Auf der öffentlichen Sitzung des Hauptausschusses der Hansestadt am 17.08.2020 steht der Bauantrag zum Neubau eines Wohn- und Geschäftshauses mit Tiefgarage in der Stralsunder Straße 47/ Ecke An der Bleiche auf der Tagesordnung.
Die Eigentümer des Grundstückes Stralsunder Straße 47 möchten ein neues Wohn- und Geschäftshaus nach Abbruch der bestehenden Gebäude errichten. Es sollen 48 Wohnungen und 6 gewerbliche Nutzungseinheiten erstellt werden.
Das Grundstück liegt im unbeplanten Innenbereich, ein Bebauungsplan besteht bislang nicht. Gemäß BauGB ist ein Bauvorhaben zulässig, wenn es sich nach Art und Maß der baulichen Nutzung, der Bauweise und der Grundstücksfläche in die Eigenart der näheren Umgebung einfügt und die Erschließung gesichert ist. Die Anforderungen an gesunde Wohn- und Arbeitsverhältnisse müssen gewahrt bleiben; das Ortsbild darf nicht beeinträchtigt werden.

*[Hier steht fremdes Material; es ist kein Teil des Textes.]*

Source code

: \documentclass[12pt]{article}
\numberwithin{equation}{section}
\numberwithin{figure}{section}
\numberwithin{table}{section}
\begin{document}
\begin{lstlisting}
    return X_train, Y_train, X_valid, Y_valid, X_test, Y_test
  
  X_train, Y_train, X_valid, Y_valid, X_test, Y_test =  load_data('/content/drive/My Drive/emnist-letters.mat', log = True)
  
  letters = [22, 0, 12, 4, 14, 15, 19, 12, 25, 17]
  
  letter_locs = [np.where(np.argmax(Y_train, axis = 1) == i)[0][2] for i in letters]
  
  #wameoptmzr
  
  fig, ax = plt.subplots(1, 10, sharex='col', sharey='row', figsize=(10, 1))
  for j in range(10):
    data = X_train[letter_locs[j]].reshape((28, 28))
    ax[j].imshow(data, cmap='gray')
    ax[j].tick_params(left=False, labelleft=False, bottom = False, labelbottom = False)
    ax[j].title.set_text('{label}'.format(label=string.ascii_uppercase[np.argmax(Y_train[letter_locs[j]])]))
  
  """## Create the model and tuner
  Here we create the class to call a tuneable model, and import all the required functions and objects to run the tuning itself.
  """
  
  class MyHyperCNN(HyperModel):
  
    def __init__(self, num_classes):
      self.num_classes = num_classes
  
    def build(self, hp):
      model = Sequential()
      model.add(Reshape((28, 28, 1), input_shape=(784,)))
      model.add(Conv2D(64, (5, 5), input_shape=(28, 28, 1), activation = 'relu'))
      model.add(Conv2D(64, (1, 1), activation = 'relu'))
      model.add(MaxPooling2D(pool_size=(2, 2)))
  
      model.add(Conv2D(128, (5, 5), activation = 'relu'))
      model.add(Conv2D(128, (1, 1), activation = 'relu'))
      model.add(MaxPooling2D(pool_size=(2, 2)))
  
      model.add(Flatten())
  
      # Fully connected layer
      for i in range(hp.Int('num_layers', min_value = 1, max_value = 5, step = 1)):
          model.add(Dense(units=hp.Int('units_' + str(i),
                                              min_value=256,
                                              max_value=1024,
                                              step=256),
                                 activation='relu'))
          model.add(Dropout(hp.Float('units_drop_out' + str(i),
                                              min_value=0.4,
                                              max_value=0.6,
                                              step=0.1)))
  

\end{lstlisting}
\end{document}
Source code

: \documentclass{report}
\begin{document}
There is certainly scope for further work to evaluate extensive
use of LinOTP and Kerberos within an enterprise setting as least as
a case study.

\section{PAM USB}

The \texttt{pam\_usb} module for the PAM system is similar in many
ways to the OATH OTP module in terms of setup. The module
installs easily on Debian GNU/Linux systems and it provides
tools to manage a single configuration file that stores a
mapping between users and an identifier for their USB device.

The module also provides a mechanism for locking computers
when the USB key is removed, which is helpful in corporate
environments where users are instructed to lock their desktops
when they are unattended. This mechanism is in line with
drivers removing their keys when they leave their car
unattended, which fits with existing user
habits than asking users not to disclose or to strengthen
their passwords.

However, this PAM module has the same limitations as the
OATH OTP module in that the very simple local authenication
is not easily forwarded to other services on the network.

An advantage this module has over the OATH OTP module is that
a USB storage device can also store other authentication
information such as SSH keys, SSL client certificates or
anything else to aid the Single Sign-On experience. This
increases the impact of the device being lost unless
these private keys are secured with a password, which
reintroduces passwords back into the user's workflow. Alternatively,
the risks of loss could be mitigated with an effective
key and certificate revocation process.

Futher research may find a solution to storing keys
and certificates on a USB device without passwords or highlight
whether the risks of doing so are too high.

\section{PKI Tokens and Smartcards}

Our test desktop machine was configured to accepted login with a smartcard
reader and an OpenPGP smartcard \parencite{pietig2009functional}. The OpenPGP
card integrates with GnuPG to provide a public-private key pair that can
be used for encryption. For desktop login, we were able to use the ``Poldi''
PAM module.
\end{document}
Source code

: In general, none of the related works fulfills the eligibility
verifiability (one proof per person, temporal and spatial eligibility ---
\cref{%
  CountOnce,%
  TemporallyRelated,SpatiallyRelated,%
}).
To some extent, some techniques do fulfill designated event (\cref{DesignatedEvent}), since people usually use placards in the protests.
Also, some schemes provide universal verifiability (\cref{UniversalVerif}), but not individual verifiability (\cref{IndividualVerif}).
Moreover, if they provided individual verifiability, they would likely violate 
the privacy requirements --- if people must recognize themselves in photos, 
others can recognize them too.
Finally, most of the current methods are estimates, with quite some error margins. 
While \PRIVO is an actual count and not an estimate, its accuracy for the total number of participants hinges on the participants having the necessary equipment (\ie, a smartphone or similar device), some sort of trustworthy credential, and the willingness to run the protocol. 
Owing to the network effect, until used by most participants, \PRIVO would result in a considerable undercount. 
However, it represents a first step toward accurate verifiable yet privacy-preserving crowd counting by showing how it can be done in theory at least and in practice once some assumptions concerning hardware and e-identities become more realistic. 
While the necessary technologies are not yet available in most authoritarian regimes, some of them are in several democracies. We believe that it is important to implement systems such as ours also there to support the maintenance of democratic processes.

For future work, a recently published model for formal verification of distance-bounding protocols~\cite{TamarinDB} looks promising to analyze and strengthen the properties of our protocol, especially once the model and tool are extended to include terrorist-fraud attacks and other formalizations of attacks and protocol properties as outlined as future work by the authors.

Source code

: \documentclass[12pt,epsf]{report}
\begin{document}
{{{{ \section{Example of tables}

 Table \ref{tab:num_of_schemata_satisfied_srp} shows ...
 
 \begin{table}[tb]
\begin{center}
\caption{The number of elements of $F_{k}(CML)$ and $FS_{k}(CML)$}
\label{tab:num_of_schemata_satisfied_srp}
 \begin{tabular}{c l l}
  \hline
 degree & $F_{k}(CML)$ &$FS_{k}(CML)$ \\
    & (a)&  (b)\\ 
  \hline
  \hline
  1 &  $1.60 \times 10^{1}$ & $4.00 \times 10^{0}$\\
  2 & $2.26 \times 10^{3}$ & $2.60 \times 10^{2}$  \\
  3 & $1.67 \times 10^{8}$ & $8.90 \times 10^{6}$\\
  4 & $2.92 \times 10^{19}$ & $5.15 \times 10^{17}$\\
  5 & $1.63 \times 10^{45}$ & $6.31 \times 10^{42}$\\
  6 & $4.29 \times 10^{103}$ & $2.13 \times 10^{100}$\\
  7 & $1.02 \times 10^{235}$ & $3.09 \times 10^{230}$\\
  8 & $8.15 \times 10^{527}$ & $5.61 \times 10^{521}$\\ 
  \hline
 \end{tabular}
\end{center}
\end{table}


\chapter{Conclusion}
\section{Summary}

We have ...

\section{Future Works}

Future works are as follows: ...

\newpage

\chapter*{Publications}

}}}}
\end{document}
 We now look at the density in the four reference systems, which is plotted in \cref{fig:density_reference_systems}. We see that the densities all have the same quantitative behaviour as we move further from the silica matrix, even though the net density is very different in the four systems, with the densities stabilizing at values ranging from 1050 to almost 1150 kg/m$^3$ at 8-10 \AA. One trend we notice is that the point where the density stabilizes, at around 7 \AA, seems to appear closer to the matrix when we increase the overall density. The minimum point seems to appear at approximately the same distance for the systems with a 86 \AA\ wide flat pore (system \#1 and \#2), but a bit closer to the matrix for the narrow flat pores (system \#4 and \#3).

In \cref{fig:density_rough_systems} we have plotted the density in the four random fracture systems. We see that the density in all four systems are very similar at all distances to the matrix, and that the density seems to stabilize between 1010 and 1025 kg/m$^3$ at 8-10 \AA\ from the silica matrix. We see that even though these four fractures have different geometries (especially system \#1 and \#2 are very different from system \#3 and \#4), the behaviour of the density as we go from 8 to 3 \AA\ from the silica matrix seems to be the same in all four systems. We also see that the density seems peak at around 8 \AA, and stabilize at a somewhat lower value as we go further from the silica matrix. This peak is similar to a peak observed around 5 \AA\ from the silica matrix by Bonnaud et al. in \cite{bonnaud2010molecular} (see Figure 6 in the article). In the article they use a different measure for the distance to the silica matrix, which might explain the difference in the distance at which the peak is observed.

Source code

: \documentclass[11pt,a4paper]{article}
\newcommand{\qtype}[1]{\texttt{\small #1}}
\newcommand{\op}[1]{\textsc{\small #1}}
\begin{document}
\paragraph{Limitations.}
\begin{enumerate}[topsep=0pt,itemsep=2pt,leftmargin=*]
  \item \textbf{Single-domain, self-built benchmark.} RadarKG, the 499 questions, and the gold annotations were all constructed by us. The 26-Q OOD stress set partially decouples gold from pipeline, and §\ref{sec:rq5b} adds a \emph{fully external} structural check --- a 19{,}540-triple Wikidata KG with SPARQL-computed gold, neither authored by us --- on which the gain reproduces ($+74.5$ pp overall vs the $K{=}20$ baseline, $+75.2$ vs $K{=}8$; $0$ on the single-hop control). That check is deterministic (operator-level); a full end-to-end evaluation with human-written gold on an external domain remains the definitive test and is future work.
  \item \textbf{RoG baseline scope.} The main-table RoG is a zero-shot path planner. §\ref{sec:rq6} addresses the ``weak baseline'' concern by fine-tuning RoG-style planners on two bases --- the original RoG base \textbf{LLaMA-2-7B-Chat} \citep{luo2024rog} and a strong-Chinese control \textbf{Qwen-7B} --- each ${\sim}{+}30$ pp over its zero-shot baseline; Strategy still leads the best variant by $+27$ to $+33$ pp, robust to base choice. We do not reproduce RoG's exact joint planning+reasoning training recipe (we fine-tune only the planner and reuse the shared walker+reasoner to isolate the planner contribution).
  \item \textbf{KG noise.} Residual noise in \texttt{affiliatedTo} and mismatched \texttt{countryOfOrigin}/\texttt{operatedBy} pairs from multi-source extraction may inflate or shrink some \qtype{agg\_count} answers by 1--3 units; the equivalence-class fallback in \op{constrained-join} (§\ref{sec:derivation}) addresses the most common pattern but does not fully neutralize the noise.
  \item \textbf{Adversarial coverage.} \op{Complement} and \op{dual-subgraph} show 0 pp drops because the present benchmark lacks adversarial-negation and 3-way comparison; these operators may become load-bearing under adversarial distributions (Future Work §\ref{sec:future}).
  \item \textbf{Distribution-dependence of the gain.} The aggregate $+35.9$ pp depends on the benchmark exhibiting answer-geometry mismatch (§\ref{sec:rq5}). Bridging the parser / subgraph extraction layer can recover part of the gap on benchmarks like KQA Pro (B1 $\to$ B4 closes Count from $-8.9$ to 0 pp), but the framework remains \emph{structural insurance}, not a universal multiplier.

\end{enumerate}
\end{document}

Im Bauantrag und in der Begründung der Beschlussvorlage wird auf die Höhe der baulichen Anlage (bis 18,85 m) eingegangen und dargestellt, dass „auf der gegenüberliegenden Straßenseite und weiter nördlich auch höhere Gebäude vorhanden seien“. Allerdings fehlt die Darstellung des Bezugsrahmens, denn die meisten Gebäude sind deutlich niedriger. Der Dom wurde auch hoch gebaut, er wird aber nicht als Bezugsrahmen für Bauvorhaben in seiner unmittelbaren Nähe herangezogen. Das als Referenz benannte, vor mehr als 120 Jahren erbaute ehemalige Gesundheitsamt in der Stralsunder Straße 5/6 ist 4 Meter niedriger und hat eine wesentlich geringere Flächenausdehnung.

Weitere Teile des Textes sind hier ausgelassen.